My opinion is that cannons had pretty reached the plateau of what could be done with the technology of the day. Further improvement had to wait for advances of chemistry, metallurgy, and communications (being able to park cannons out of sight of the enemy and call in artillery fire via spotters was a major advance in bringing artillery back into the battlefield).
If you were looking for an area to improve combat effectiveness in the 1860’s I would have said go for machine guns. It was an idea that was in the air and it was something that could have been done with existing technology. There were a few machine guns used in the war but they never caught on. But if somebody had given them a push they could have been common.
If adding machine gun fire to an already bloody war seems like a bad idea, then go the opposite way. Over half the soldiers who died in the war died of simple infections. And they need not have. Ignaz Semmelweis had already figured out how to prevent most infections and tried unsuccessfully throughout the eighteen-fifties to get people to listen to him. (Semmelweis’ problem was that he knew from empirical evidence that his ideas worked but he couldn’t explain why they worked. It would be another twenty years before germs and their role in causing diseases were discovered.)

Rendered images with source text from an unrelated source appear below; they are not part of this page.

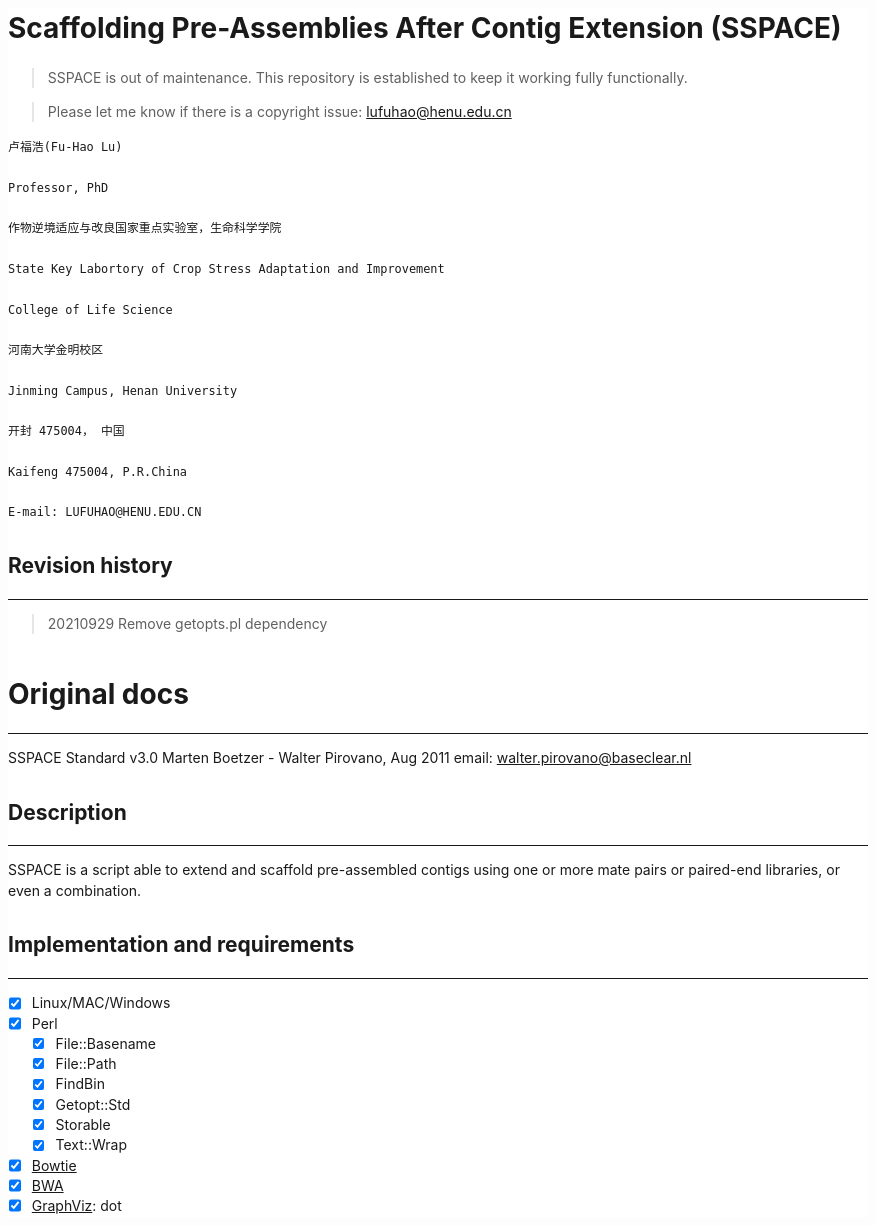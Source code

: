 # Scaffolding Pre-Assemblies After Contig Extension (SSPACE)

> SSPACE is out of maintenance. This repository is established to keep it working fully functionally.

> Please let me know if there is a copyright issue: lufuhao@henu.edu.cn

    卢福浩(Fu-Hao Lu)
    
    Professor, PhD
    
    作物逆境适应与改良国家重点实验室，生命科学学院
    
    State Key Labortory of Crop Stress Adaptation and Improvement
    
    College of Life Science
    
    河南大学金明校区
    
    Jinming Campus, Henan University
    
    开封 475004， 中国
    
    Kaifeng 475004, P.R.China
    
    E-mail: LUFUHAO@HENU.EDU.CN



## Revision history
--------------
> 20210929 Remove getopts.pl dependency



# Original docs
---------------
SSPACE Standard v3.0 Marten Boetzer - Walter Pirovano, Aug 2011
email: walter.pirovano@baseclear.nl


## Description
--------------
SSPACE is a script able to extend and scaffold pre-assembled contigs using one or more mate pairs or paired-end libraries, or even a combination. 

## Implementation and requirements
-------------------------------

+ [x] Linux/MAC/Windows
+ [x] Perl
  + [x] File::Basename
  + [x] File::Path
  + [x] FindBin
  + [x] Getopt::Std
  + [x] Storable
  + [x] Text::Wrap
+ [x] [Bowtie](http://bowtie-bio.sourceforge.net)
+ [x] [BWA](http://bio-bwa.sourceforge.net/)
+ [x] [GraphViz](www.graphviz.org): dot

I suspect if we looked carefully we’d come to the same conclusion about machine guns as you just did about cannons: that they needed advances in metallurgy and manufacturing to be useful.
For instance, Gatling guns had been invented by the Civil war but weren’t used much. Which makes sense, since I understand Gatling guns weighed about as much as a small cannon, and a cannon firing canister twice a minute probably gets about the same amount of bullets downrange as a gatling gun, but is much less mechanically temperamental and can fire solid shot or exploding shells as well. Why use a Gatling gun in that case?
Sure, a few .30 cal machine guns with a few tens of thousands of rounds of ammo would have been just as useful at Gettysburg as a 105mm howitzer, but just as impossible to produce with 1860 technology.
That’s very unlikely. People constantly tinker with technology, trying to make improvements. Cannons were a long established technology and machine guns were just being introduced. So there had been decades to discover all the possible things that could a cannon work better but there was a lot of potential for discovering new things to improve in a machine gun.
History supported this. The cannons that were used in the American Civil War were pretty much the same as the cannons that had been used for the last few decades - it was a mature technology. But the machine guns that were used in that era were quickly replaced by newer models.
Why not? I’m Lutheran (ELCA rostered laity) and have a 4 pound cannon and three swivels. Zombies or not, the apocalypse isn’t catching me unprepared. :smack:
Now to the OP – one of the biggest/best things that could have been done, and one that they had the technology to do, is better control of the size grains in the powder and better storage/transport of same. Cannon powder was usually pretty coarse but with fine stuff mixed in. Closer screening near site and going more by specific volume rather than rough weight would have helped a lot.
Inventing the portable mortar 50 years earlier might have been possible. It looks like a lot of Civil War battles involved charging improvised fortifications like stone walls in the kind of terrain where cannon couldn’t be easily be brought to bear. So you basically sent in wave after wave of soldiers to be chewed up by rifle fire. A few mortar rounds dropped in the right place might have made quite the difference. And given that roman candles are a big part of every fireworks display, it looks like the technology is not that complex.
Can’t link it because I am on my tablet but there is a whole wiki Page on siege guns of the civil war, that has a section on mortars and there were even man portable mortars from the late 1600’s Coehorn Mortars
Capt Kirk
Bronze was actually “stronger” than iron in the sense that it was much less brittle. Early iron cannons frequently burst on firing, while bronze cannons almost never had that problem.
The problem with bronze is it can’t be rifled. Well, it can, but the rifling would wear away after a limited number of shots fired.
Therefore, rifled artillery would not come around until ironworking techniques improved. They did eventually, and reliable, rifled iron artillery pieces began to replace bronze smoothbores.
By the way, the 12 pound Napoleon was named after Napoleon III, the French emperor at the time, not the Napoleon I whom many people think of when they hear that name.
Yeah, but (according to Wikipedia), “Coehorn-type mortars of approximately 180 pounds (82 kg) weight were used by both sides during the American Civil War.”
So, in the spirit of the OP, I’m talking about improving the existing technology and coming up with a truly single person portable mortar that you could use on the battlefield to winnow troops out of cover.